Oireachtas Joint and Select Committees

Wednesday, 16 May 2018

Joint Oireachtas Committee on Future of Mental Health Care

Restructuring of Mental Health Services: HSE

1:30 pm

Ms Anne O'Connor:

Staffing is a problem; there is no doubt about that. We have funded a postgraduate training course. We had our first cohort of graduates from UCD in postgraduate nursing. They are people who converted from other types of nursing into mental health. That course is continuing. We have increased our undergraduate training. We are looking at how we can fund all sorts of initiatives relating to education.

There are a couple of things relating to the sustainability of our model. We have a need for specialist staff in our services.
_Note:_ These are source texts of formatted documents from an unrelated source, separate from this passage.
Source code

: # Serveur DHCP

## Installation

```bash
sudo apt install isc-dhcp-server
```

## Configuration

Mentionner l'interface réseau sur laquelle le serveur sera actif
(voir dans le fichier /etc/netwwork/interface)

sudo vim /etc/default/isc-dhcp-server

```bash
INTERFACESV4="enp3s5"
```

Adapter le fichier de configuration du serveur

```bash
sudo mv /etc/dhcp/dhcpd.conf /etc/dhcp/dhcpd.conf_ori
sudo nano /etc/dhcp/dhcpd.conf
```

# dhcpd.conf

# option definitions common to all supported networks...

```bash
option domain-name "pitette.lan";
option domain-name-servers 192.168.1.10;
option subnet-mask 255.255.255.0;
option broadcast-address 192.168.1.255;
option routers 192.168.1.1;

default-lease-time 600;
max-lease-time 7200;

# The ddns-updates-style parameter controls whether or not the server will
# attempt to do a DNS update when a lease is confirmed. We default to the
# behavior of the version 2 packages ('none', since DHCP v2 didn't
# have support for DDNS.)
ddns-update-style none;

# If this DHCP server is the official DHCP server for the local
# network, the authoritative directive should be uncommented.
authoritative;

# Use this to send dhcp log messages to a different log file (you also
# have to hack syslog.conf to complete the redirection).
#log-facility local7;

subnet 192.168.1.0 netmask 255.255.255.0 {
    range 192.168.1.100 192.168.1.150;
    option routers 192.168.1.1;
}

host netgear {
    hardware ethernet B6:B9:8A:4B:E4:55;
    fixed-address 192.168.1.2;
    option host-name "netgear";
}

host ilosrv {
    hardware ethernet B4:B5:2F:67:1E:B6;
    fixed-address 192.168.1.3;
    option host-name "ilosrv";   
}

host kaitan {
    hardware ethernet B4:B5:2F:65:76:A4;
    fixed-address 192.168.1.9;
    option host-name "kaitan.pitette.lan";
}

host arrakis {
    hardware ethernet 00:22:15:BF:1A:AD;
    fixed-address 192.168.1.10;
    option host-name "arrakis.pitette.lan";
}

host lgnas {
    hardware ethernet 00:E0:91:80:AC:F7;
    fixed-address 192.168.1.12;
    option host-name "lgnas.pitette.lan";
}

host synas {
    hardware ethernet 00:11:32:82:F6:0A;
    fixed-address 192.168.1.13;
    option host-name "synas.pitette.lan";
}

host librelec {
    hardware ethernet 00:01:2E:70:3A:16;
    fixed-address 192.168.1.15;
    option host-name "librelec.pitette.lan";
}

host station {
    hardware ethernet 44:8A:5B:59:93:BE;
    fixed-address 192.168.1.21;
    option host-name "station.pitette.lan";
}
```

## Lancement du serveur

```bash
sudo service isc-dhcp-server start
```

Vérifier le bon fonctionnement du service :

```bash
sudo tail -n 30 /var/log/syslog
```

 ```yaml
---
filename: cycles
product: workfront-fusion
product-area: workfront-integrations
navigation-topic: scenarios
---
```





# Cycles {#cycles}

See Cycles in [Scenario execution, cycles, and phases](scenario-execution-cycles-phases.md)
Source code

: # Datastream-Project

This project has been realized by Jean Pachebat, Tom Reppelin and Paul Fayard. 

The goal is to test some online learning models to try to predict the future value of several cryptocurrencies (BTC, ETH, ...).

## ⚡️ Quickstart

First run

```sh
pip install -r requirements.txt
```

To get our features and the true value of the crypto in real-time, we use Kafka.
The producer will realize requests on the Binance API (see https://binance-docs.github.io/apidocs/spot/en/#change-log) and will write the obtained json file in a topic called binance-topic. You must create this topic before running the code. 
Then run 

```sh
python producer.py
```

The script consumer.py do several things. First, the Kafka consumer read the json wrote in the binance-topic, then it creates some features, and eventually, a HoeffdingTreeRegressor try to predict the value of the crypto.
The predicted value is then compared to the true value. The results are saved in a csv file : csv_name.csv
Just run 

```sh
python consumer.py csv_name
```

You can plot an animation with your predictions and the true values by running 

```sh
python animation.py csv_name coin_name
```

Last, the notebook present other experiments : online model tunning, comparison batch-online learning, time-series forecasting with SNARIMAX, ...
We need to introduce skill mix to our services and to ensure that our most skilled staff are being used to work at the top of their licence and that we introduce other types of staff. That is not straightforward. We also have to look at the model of how we work. If we want to address the challenge relating to young people's mental health in Ireland, the conversation cannot just be about CAMHS. That is the end of the chain. We need to invest in young people's mental health in schools, communities, primary care and all the other areas we talked about to improve that. CAMHS will never be able to cope with the demand that is coming its way unless we get involved earlier in stopping that flow. It is about all of the things the EU task force looked at, including building resilience among young people in Ireland. That needs investment. The conversation on mental health and young people has to start there.

We have to focus our specialist services on people who really need them. None of us is happy that we have so many referrals coming to CAMHS. When we look at them recently, we found that up to 40% of referrals are not really for children who need CAMHS. These are children who are being referred to CAMHS because we do not have other options available. That is why we are investing in psychology and primary care and looking at how we work with other funded agencies such as Jigsaw and SpunOut to see how we can change the conversation around mental health. We will not meet the needs of our sickest young people if we are trying to manage this massive demand that is inappropriate for a service of that kind. CAMHS is a specialist secondary mental health service. It should not become a catch-all for any young person with a mental health difficulty and none of us would want our children to attend a psychiatrist and specialist mental health service just because there is nothing else. That is a really important conversation.